Libertà, individualismo e – eccoci – cosmopolitismo. Basta dire che in yiddish il concetto di “straniero” e di “residente” si fondono in un unico termine. Gher. Sembra un ossimoro lessicale. Invece è una sintesi perfetta, una dichiarazione di intenti, una concezione dell’esistenza.

Come San Sebastiano

Tutti quanti non fanno altro che rinfacciarmi i miei difetti. E io li sto a sentire avidamente, pronto a prenderli in parola, e a dolermene, offendermi. Privo di stabilità metafisica, un uomo come me è il San Sebastiano dei critici.

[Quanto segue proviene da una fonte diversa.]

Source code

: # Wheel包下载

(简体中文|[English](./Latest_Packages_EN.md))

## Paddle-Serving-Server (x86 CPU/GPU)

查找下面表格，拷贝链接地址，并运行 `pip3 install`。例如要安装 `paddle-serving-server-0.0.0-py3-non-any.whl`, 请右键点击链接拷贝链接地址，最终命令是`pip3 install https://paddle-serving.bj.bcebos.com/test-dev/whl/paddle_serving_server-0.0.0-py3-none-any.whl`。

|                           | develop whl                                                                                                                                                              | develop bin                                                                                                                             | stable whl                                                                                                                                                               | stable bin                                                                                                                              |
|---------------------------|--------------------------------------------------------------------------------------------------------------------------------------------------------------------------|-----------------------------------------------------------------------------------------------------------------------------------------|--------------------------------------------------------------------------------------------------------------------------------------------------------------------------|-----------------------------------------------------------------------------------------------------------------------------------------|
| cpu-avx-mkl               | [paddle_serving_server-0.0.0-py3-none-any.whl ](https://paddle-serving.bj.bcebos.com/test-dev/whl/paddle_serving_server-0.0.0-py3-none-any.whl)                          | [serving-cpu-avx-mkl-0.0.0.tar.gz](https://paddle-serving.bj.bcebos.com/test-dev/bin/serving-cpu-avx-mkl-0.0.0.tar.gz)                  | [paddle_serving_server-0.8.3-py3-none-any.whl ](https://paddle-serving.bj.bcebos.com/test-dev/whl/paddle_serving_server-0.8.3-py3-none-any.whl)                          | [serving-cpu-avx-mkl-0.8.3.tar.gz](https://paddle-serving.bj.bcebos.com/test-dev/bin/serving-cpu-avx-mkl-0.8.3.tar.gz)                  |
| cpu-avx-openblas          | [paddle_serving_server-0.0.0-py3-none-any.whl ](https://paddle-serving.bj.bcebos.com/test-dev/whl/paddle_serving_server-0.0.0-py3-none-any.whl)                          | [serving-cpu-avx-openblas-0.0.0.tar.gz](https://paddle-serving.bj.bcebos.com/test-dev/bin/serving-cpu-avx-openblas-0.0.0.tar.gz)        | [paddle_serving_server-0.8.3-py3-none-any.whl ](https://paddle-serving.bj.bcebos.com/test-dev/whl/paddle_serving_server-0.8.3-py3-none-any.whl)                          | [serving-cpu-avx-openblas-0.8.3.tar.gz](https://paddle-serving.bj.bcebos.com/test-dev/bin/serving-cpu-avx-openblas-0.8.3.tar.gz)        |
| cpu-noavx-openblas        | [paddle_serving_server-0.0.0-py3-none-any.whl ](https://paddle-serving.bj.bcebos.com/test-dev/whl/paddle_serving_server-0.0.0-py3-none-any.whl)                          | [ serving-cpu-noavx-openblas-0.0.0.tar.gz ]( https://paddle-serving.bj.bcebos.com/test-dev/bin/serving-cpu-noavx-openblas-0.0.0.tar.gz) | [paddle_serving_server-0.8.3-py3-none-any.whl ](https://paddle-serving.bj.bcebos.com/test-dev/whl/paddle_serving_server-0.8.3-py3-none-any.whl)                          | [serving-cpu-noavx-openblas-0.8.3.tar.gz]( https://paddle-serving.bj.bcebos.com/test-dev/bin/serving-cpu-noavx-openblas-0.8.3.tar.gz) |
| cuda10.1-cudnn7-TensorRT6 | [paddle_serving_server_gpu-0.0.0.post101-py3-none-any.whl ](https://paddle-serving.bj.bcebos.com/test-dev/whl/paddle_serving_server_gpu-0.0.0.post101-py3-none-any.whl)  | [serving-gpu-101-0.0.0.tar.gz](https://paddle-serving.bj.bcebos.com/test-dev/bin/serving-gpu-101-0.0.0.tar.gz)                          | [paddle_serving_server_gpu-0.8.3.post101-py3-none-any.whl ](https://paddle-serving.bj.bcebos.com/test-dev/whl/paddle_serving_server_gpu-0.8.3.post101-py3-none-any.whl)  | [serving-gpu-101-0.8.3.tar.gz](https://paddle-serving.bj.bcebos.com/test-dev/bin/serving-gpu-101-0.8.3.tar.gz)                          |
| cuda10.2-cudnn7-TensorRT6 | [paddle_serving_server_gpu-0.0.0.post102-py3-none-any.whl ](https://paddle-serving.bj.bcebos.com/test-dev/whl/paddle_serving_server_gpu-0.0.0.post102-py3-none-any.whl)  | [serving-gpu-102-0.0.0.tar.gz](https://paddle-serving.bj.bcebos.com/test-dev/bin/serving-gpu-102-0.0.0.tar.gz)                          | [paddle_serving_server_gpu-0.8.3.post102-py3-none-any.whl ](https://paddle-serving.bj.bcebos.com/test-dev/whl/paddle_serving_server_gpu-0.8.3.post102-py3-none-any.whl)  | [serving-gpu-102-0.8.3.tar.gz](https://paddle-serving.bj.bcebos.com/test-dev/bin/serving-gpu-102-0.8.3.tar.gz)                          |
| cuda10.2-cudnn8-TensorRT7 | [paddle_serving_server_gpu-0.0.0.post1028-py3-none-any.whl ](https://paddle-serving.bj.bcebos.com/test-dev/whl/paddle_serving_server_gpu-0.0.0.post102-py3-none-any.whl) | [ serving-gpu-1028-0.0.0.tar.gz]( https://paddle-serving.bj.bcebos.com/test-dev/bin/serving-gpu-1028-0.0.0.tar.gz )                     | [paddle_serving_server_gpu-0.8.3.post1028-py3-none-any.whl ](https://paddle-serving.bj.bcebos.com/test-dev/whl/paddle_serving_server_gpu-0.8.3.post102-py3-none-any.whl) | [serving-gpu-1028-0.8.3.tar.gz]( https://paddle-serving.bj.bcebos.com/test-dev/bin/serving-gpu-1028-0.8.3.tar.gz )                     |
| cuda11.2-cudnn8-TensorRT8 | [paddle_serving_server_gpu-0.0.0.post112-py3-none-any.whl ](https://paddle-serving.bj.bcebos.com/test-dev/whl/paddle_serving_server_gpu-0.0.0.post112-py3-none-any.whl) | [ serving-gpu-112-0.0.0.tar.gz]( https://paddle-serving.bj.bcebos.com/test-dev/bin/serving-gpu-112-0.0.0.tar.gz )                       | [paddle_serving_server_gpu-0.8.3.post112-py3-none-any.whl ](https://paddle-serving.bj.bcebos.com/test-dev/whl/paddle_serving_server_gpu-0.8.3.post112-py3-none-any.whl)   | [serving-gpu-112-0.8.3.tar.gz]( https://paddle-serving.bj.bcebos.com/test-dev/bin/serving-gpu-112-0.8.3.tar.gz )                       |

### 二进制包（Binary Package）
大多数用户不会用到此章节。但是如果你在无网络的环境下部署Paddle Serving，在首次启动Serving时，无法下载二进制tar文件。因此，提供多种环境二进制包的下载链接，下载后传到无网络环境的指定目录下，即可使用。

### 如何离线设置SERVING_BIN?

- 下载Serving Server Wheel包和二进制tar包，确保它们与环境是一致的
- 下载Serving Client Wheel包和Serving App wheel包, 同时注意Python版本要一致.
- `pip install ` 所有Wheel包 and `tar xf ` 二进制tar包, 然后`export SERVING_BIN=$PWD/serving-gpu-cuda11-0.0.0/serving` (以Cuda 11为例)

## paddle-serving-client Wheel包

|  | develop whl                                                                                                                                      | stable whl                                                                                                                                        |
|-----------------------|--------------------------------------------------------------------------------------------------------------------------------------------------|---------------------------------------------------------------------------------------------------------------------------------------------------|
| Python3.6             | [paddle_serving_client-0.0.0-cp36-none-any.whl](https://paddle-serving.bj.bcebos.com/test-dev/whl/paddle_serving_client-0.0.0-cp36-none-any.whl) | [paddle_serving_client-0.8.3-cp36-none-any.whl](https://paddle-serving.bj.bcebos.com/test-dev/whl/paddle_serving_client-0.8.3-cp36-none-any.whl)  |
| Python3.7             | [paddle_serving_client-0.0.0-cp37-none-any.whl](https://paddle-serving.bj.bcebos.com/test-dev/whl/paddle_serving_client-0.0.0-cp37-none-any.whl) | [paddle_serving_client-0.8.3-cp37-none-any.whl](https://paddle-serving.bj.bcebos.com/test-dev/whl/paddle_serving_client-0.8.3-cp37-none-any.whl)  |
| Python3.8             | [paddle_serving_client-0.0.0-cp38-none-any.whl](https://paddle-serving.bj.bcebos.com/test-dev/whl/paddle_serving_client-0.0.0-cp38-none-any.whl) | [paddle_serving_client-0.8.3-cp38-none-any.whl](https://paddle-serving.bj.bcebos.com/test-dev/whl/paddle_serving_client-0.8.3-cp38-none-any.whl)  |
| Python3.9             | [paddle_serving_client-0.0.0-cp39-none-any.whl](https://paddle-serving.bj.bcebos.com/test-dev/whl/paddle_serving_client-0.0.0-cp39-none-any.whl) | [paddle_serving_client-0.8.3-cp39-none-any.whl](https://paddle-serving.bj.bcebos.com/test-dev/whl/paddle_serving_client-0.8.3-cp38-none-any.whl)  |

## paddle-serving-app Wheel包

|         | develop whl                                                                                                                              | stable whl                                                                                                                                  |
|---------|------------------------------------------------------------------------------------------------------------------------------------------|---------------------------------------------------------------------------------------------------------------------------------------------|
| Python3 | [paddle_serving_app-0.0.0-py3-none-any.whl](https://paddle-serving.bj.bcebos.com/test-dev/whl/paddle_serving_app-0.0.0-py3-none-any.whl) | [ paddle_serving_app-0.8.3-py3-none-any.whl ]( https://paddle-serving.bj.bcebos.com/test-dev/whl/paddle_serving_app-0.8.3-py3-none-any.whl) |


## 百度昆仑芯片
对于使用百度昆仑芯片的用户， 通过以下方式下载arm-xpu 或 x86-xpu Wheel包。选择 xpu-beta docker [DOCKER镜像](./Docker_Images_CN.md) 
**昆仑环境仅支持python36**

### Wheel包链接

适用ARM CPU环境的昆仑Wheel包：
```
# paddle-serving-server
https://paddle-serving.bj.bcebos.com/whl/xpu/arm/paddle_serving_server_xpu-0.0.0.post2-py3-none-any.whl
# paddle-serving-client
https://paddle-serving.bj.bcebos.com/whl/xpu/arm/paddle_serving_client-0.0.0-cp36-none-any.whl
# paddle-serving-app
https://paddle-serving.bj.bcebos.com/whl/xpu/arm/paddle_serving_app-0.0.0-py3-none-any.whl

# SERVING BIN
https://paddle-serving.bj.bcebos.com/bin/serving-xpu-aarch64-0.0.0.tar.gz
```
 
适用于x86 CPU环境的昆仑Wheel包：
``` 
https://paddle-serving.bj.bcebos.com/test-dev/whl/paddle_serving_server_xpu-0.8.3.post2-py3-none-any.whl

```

Il dono di Humbolt, Saul Bellow

–  Il modo in cui disapprovi la tua vita! Perché fai così? Non serve a niente che un uomo come te disapprovi tanto la propria vita. Sembri provare un piacere particolare, una sorta di orgoglio a fare di te stesso il bersaglio del tuo bizzarro senso dell’umorismo. Non credo che tu voglia davvero arricchire la tua vita. Ogni cosa che dici la distorci in un modo o nell’altro fino a farla diventare ridicola. Per tutto il giorno la stessa solfa. Per qualche curioso motivo, tutto è ironia e autodeprezzazione. Autodeprezzazione?
– Autodeprecazione. Autoirrisione.
– Esatto! E sei una persona estremamente intelligente, il che rende la cosa ancor più sgradevole!…
– …l’autodeprecazione è, in fin dei conti, una classica forma di umorismo ebraico.
Non umorismo ebraico! No! Umorismo da ghetto!